◆ **TASK DESCRIPTION**: Return the full listing character for character, without its pictures.

◆ **RECORDS SHOWN**:
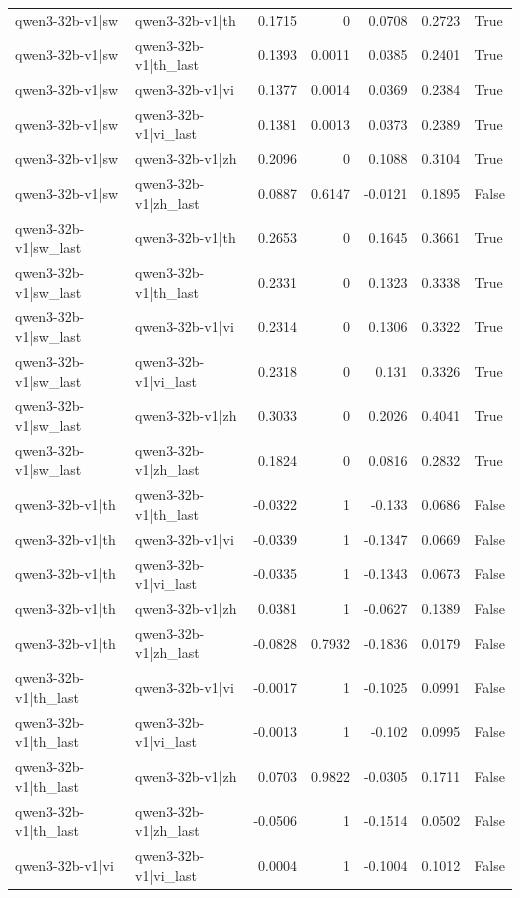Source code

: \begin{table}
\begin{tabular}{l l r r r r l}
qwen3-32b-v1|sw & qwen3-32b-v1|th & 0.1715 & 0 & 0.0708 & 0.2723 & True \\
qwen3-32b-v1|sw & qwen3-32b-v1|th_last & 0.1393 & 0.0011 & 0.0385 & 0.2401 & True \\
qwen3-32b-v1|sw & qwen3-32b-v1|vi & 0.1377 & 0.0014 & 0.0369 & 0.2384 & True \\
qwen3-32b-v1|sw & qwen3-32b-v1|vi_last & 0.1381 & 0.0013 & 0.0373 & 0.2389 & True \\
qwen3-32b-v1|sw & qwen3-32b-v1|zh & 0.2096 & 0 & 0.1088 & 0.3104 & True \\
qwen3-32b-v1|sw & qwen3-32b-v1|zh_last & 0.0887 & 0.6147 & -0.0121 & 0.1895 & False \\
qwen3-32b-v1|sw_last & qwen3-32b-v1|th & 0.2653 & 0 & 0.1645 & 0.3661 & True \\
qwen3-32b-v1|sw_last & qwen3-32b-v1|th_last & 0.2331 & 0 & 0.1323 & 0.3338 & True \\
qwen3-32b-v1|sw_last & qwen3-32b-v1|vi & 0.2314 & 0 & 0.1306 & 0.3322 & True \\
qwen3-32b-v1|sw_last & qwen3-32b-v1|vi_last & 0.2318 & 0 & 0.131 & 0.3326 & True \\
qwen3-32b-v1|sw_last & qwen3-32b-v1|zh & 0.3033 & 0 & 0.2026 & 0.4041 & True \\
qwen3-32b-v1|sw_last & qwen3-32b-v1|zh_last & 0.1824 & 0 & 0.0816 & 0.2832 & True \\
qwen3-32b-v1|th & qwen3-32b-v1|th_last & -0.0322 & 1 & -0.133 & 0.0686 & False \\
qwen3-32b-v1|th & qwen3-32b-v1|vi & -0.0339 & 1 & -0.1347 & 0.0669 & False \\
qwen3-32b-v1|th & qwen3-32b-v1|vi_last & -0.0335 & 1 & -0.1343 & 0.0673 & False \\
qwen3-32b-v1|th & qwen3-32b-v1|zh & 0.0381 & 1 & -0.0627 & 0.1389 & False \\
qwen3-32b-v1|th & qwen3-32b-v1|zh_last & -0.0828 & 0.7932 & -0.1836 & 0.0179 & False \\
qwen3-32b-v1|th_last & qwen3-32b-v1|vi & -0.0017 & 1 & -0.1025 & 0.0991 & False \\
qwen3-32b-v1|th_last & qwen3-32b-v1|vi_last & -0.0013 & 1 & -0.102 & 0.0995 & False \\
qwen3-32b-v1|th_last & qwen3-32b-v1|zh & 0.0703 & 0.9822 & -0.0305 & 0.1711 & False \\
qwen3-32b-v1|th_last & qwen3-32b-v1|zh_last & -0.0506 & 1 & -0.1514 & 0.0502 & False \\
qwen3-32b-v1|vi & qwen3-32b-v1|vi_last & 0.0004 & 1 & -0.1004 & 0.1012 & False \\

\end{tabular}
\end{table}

◆ **RESPONSE FOR THIS EXERCISE**:
Source code

: \begin{table}
\begin{tabular}{l l r r r r l}
qwen3-32b-v1|sw & qwen3-32b-v1|th & 0.1715 & 0 & 0.0708 & 0.2723 & True \\
qwen3-32b-v1|sw & qwen3-32b-v1|th_last & 0.1393 & 0.0011 & 0.0385 & 0.2401 & True \\
qwen3-32b-v1|sw & qwen3-32b-v1|vi & 0.1377 & 0.0014 & 0.0369 & 0.2384 & True \\
qwen3-32b-v1|sw & qwen3-32b-v1|vi_last & 0.1381 & 0.0013 & 0.0373 & 0.2389 & True \\
qwen3-32b-v1|sw & qwen3-32b-v1|zh & 0.2096 & 0 & 0.1088 & 0.3104 & True \\
qwen3-32b-v1|sw & qwen3-32b-v1|zh_last & 0.0887 & 0.6147 & -0.0121 & 0.1895 & False \\
qwen3-32b-v1|sw_last & qwen3-32b-v1|th & 0.2653 & 0 & 0.1645 & 0.3661 & True \\
qwen3-32b-v1|sw_last & qwen3-32b-v1|th_last & 0.2331 & 0 & 0.1323 & 0.3338 & True \\
qwen3-32b-v1|sw_last & qwen3-32b-v1|vi & 0.2314 & 0 & 0.1306 & 0.3322 & True \\
qwen3-32b-v1|sw_last & qwen3-32b-v1|vi_last & 0.2318 & 0 & 0.131 & 0.3326 & True \\
qwen3-32b-v1|sw_last & qwen3-32b-v1|zh & 0.3033 & 0 & 0.2026 & 0.4041 & True \\
qwen3-32b-v1|sw_last & qwen3-32b-v1|zh_last & 0.1824 & 0 & 0.0816 & 0.2832 & True \\
qwen3-32b-v1|th & qwen3-32b-v1|th_last & -0.0322 & 1 & -0.133 & 0.0686 & False \\
qwen3-32b-v1|th & qwen3-32b-v1|vi & -0.0339 & 1 & -0.1347 & 0.0669 & False \\
qwen3-32b-v1|th & qwen3-32b-v1|vi_last & -0.0335 & 1 & -0.1343 & 0.0673 & False \\
qwen3-32b-v1|th & qwen3-32b-v1|zh & 0.0381 & 1 & -0.0627 & 0.1389 & False \\
qwen3-32b-v1|th & qwen3-32b-v1|zh_last & -0.0828 & 0.7932 & -0.1836 & 0.0179 & False \\
qwen3-32b-v1|th_last & qwen3-32b-v1|vi & -0.0017 & 1 & -0.1025 & 0.0991 & False \\
qwen3-32b-v1|th_last & qwen3-32b-v1|vi_last & -0.0013 & 1 & -0.102 & 0.0995 & False \\
qwen3-32b-v1|th_last & qwen3-32b-v1|zh & 0.0703 & 0.9822 & -0.0305 & 0.1711 & False \\
qwen3-32b-v1|th_last & qwen3-32b-v1|zh_last & -0.0506 & 1 & -0.1514 & 0.0502 & False \\
qwen3-32b-v1|vi & qwen3-32b-v1|vi_last & 0.0004 & 1 & -0.1004 & 0.1012 & False \\

\end{tabular}
\end{table}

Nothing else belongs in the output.